The population of judges and their minions who cooperate, conceal, contract to pervert an entire system of juvenile justice is growing to cover the entire American landscape.

The victims, whose lives have been destroyed, lament in the inchoate shadows of social media, discredited, bankrupted. After the exsanguination of their life force, they have no power to fight back.

As the situation now stands, the criminal division of the court system may be seen to have ceded much of their authority to family courts, thus eviscerating and undermining their own authority to prosecute criminals. Crime victims who have the ill fate of being subjected to the family courts instead of the criminal courts are unable to seek protection from crimes committed against them, because judges in family courts have exonerated the criminal.

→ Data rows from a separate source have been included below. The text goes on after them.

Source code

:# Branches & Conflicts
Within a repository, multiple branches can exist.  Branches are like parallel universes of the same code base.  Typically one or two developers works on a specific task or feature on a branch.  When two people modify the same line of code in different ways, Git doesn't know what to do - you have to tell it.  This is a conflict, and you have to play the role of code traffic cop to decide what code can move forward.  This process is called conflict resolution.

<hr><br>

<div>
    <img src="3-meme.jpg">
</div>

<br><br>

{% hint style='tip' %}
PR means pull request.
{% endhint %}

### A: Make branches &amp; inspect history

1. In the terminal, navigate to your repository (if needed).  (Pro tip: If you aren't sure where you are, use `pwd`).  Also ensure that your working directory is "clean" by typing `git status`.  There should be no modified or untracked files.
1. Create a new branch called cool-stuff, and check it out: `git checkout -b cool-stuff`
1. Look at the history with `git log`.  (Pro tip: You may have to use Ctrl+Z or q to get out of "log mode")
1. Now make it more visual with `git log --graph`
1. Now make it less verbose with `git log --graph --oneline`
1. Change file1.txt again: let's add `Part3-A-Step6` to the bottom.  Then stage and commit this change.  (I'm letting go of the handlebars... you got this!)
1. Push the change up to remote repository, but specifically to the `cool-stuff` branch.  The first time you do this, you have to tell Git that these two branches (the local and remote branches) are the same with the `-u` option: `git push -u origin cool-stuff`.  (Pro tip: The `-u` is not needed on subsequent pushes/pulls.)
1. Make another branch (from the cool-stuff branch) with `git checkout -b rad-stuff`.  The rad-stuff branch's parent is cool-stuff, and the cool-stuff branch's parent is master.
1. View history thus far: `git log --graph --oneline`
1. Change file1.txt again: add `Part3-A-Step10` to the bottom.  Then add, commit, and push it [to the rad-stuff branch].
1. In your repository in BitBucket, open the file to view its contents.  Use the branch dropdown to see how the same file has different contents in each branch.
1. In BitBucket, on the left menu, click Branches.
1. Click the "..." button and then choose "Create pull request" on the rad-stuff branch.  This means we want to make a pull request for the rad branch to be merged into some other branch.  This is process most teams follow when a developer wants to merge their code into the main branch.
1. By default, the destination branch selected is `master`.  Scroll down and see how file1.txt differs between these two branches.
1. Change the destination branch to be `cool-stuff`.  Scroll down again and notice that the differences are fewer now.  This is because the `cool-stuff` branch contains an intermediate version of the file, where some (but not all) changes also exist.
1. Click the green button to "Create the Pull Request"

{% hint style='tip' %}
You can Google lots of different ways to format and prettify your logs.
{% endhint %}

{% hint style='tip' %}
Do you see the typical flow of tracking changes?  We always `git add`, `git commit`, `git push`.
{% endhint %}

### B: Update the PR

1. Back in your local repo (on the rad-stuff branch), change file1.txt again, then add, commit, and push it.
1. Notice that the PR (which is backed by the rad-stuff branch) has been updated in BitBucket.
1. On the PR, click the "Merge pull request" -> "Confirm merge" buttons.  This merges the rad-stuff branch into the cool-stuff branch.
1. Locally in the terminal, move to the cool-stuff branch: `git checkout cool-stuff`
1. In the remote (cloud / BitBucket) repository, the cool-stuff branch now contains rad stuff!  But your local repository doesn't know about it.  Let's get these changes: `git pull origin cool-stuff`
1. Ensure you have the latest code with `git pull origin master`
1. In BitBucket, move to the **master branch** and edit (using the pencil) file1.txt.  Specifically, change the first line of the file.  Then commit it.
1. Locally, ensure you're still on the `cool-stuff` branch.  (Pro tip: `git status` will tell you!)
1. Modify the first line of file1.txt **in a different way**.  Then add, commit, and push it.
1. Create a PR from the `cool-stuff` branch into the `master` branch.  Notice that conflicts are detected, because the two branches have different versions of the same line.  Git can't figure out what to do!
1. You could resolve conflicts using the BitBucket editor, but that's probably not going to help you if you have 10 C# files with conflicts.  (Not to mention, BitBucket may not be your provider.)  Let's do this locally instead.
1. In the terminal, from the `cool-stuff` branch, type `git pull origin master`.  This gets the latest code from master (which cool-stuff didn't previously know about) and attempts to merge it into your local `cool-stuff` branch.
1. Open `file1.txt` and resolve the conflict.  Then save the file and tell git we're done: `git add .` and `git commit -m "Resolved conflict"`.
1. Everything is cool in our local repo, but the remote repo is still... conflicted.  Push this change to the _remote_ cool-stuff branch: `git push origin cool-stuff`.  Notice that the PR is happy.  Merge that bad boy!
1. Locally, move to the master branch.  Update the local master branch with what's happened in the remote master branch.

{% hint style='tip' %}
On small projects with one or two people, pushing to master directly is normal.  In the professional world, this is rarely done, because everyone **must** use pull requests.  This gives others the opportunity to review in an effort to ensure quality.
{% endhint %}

Judges inflict further insults and injuries by having police forces at their disposal to carry out orders that harm victims, further forcing the child victims into the isolation of their abusers. A court that should have helped the children instead expresses willful malevolence toward those children. As a result, we are seeing generations of children whose lives are being irreparably altered by this malevolence.

Clients who have chosen to retain legal representation have often found themselves with attorneys who were noisy in their ineffectual displays of courtroom drama, but entirely incompetent. Further, instead of acting in the best interest of their clients, these attorneys have acted in lockstep with the illegal, eviscerating directives of the court, moving the children into the custody of an abuser, stifling communications of abuse, and maximizing the flow of reliable child support.

The process of confronting court corruption via scholarly legal intervention and support interventions confronting corruption is a complex matter. In order to effectively challenge court corruption, clients must sometimes resort to pro se representation, but it must be done under the right circumstances. The client’s way forward in these circumstances requires effective, skilled, scholarly representation. Clients who have taken possession of their own communications with the court will then be able to create a record that can be deployed for the defense of their children, themselves, and even other victims in the future.